(Document images with source code)
——
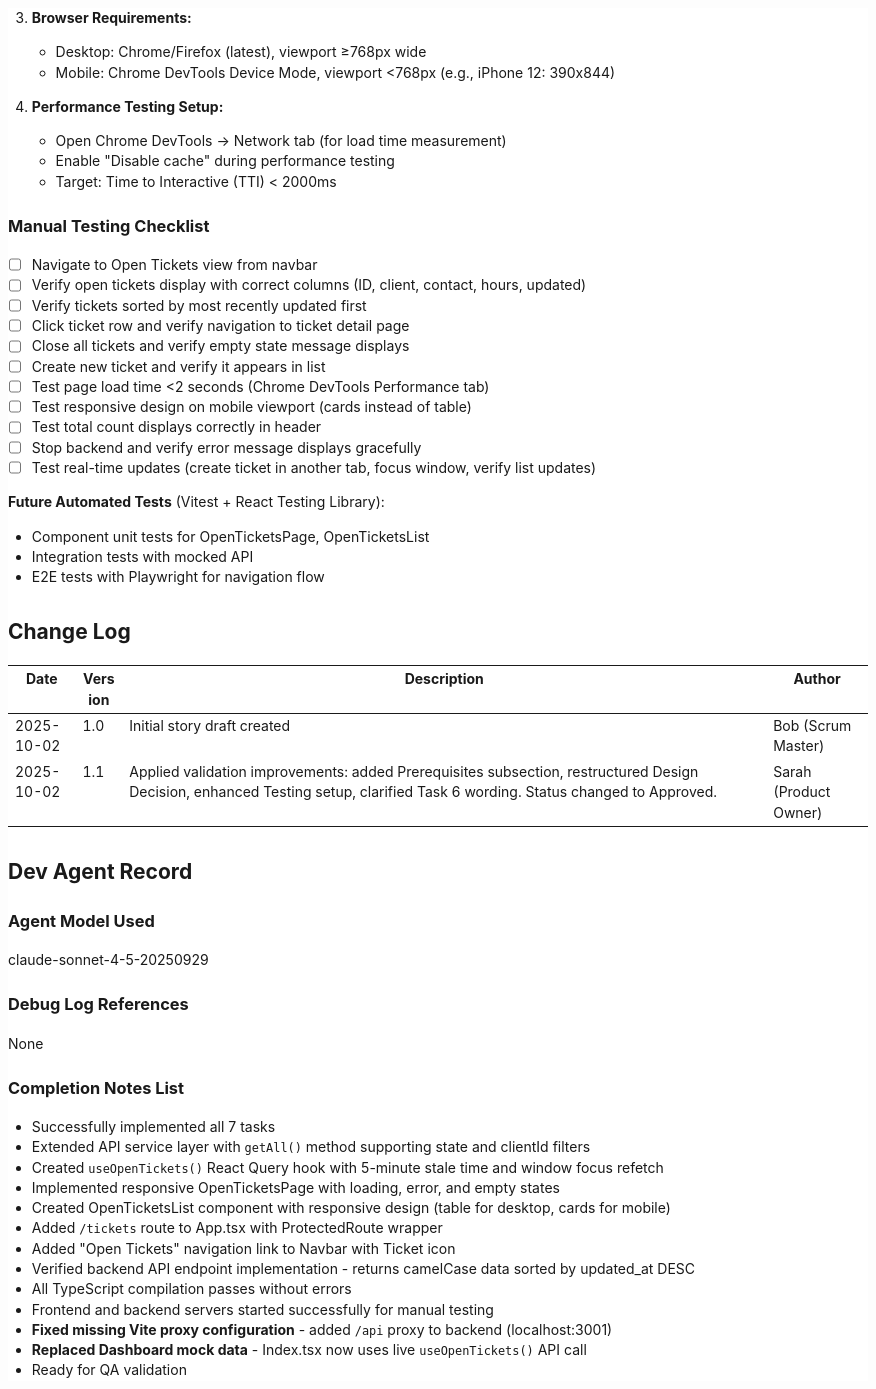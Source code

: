 3. **Browser Requirements:**
   - Desktop: Chrome/Firefox (latest), viewport ≥768px wide
   - Mobile: Chrome DevTools Device Mode, viewport <768px (e.g., iPhone 12: 390x844)

4. **Performance Testing Setup:**
   - Open Chrome DevTools → Network tab (for load time measurement)
   - Enable "Disable cache" during performance testing
   - Target: Time to Interactive (TTI) < 2000ms

### Manual Testing Checklist
- [ ] Navigate to Open Tickets view from navbar
- [ ] Verify open tickets display with correct columns (ID, client, contact, hours, updated)
- [ ] Verify tickets sorted by most recently updated first
- [ ] Click ticket row and verify navigation to ticket detail page
- [ ] Close all tickets and verify empty state message displays
- [ ] Create new ticket and verify it appears in list
- [ ] Test page load time <2 seconds (Chrome DevTools Performance tab)
- [ ] Test responsive design on mobile viewport (cards instead of table)
- [ ] Test total count displays correctly in header
- [ ] Stop backend and verify error message displays gracefully
- [ ] Test real-time updates (create ticket in another tab, focus window, verify list updates)

**Future Automated Tests** (Vitest + React Testing Library):
- Component unit tests for OpenTicketsPage, OpenTicketsList
- Integration tests with mocked API
- E2E tests with Playwright for navigation flow

## Change Log
| Date | Version | Description | Author |
|------|---------|-------------|--------|
| 2025-10-02 | 1.0 | Initial story draft created | Bob (Scrum Master) |
| 2025-10-02 | 1.1 | Applied validation improvements: added Prerequisites subsection, restructured Design Decision, enhanced Testing setup, clarified Task 6 wording. Status changed to Approved. | Sarah (Product Owner) |

## Dev Agent Record

### Agent Model Used
claude-sonnet-4-5-20250929

### Debug Log References
None

### Completion Notes List
- Successfully implemented all 7 tasks
- Extended API service layer with `getAll()` method supporting state and clientId filters
- Created `useOpenTickets()` React Query hook with 5-minute stale time and window focus refetch
- Implemented responsive OpenTicketsPage with loading, error, and empty states
- Created OpenTicketsList component with responsive design (table for desktop, cards for mobile)
- Added `/tickets` route to App.tsx with ProtectedRoute wrapper
- Added "Open Tickets" navigation link to Navbar with Ticket icon
- Verified backend API endpoint implementation - returns camelCase data sorted by updated_at DESC
- All TypeScript compilation passes without errors
- Frontend and backend servers started successfully for manual testing
- **Fixed missing Vite proxy configuration** - added `/api` proxy to backend (localhost:3001)
- **Replaced Dashboard mock data** - Index.tsx now uses live `useOpenTickets()` API call
- Ready for QA validation
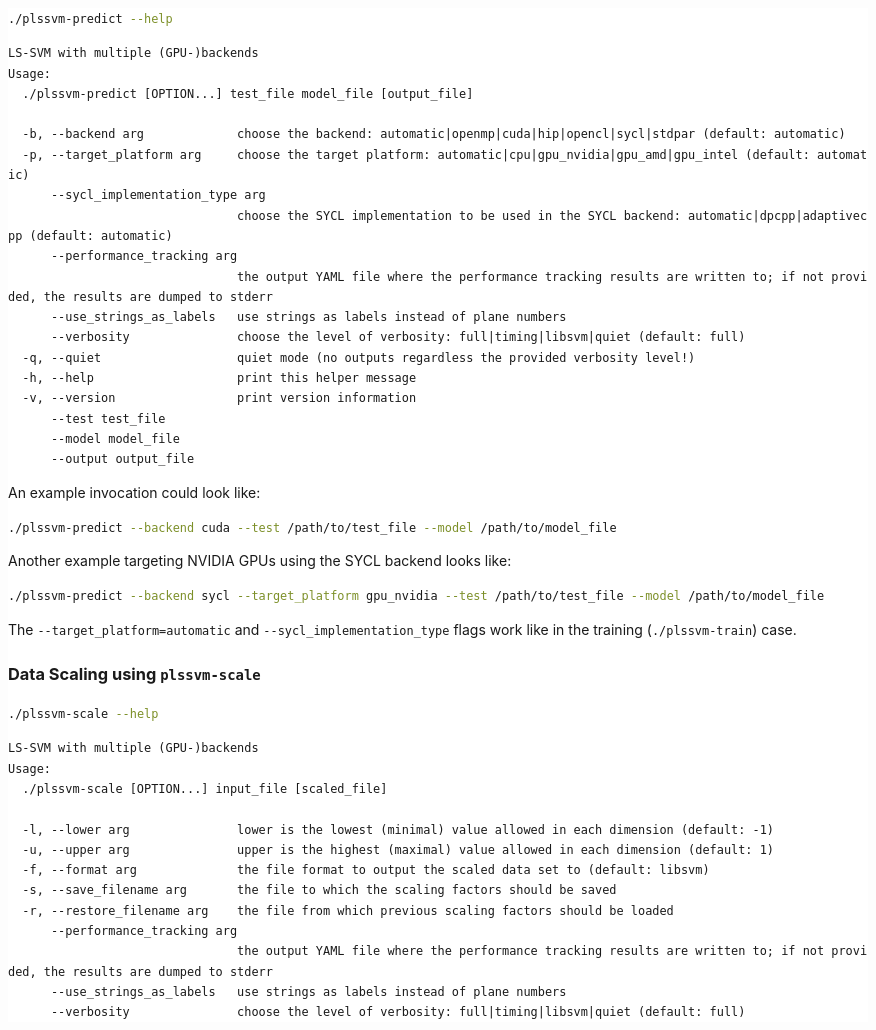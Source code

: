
 ```bash
./plssvm-predict --help
```
```
LS-SVM with multiple (GPU-)backends
Usage:
  ./plssvm-predict [OPTION...] test_file model_file [output_file]

  -b, --backend arg             choose the backend: automatic|openmp|cuda|hip|opencl|sycl|stdpar (default: automatic)
  -p, --target_platform arg     choose the target platform: automatic|cpu|gpu_nvidia|gpu_amd|gpu_intel (default: automatic)
      --sycl_implementation_type arg
                                choose the SYCL implementation to be used in the SYCL backend: automatic|dpcpp|adaptivecpp (default: automatic)
      --performance_tracking arg
                                the output YAML file where the performance tracking results are written to; if not provided, the results are dumped to stderr
      --use_strings_as_labels   use strings as labels instead of plane numbers
      --verbosity               choose the level of verbosity: full|timing|libsvm|quiet (default: full)
  -q, --quiet                   quiet mode (no outputs regardless the provided verbosity level!)
  -h, --help                    print this helper message
  -v, --version                 print version information
      --test test_file          
      --model model_file        
      --output output_file
```

An example invocation could look like:

```bash
./plssvm-predict --backend cuda --test /path/to/test_file --model /path/to/model_file
```

Another example targeting NVIDIA GPUs using the SYCL backend looks like:

```bash
./plssvm-predict --backend sycl --target_platform gpu_nvidia --test /path/to/test_file --model /path/to/model_file
```

The `--target_platform=automatic` and `--sycl_implementation_type` flags work like in the training (`./plssvm-train`) case.

### Data Scaling using `plssvm-scale`

```bash
./plssvm-scale --help
```
```
LS-SVM with multiple (GPU-)backends
Usage:
  ./plssvm-scale [OPTION...] input_file [scaled_file]

  -l, --lower arg               lower is the lowest (minimal) value allowed in each dimension (default: -1)
  -u, --upper arg               upper is the highest (maximal) value allowed in each dimension (default: 1)
  -f, --format arg              the file format to output the scaled data set to (default: libsvm)
  -s, --save_filename arg       the file to which the scaling factors should be saved
  -r, --restore_filename arg    the file from which previous scaling factors should be loaded
      --performance_tracking arg
                                the output YAML file where the performance tracking results are written to; if not provided, the results are dumped to stderr
      --use_strings_as_labels   use strings as labels instead of plane numbers
      --verbosity               choose the level of verbosity: full|timing|libsvm|quiet (default: full)
```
——
Task details
Print, without alteration, only the lines above between the one holding "- Desktop: Chrome/Firefox" and the one holding "- Target: Time", inclusive.

Output
   - Desktop: Chrome/Firefox (latest), viewport ≥768px wide
   - Mobile: Chrome DevTools Device Mode, viewport <768px (e.g., iPhone 12: 390x844)

4. **Performance Testing Setup:**
   - Open Chrome DevTools → Network tab (for load time measurement)
   - Enable "Disable cache" during performance testing
   - Target: Time to Interactive (TTI) < 2000ms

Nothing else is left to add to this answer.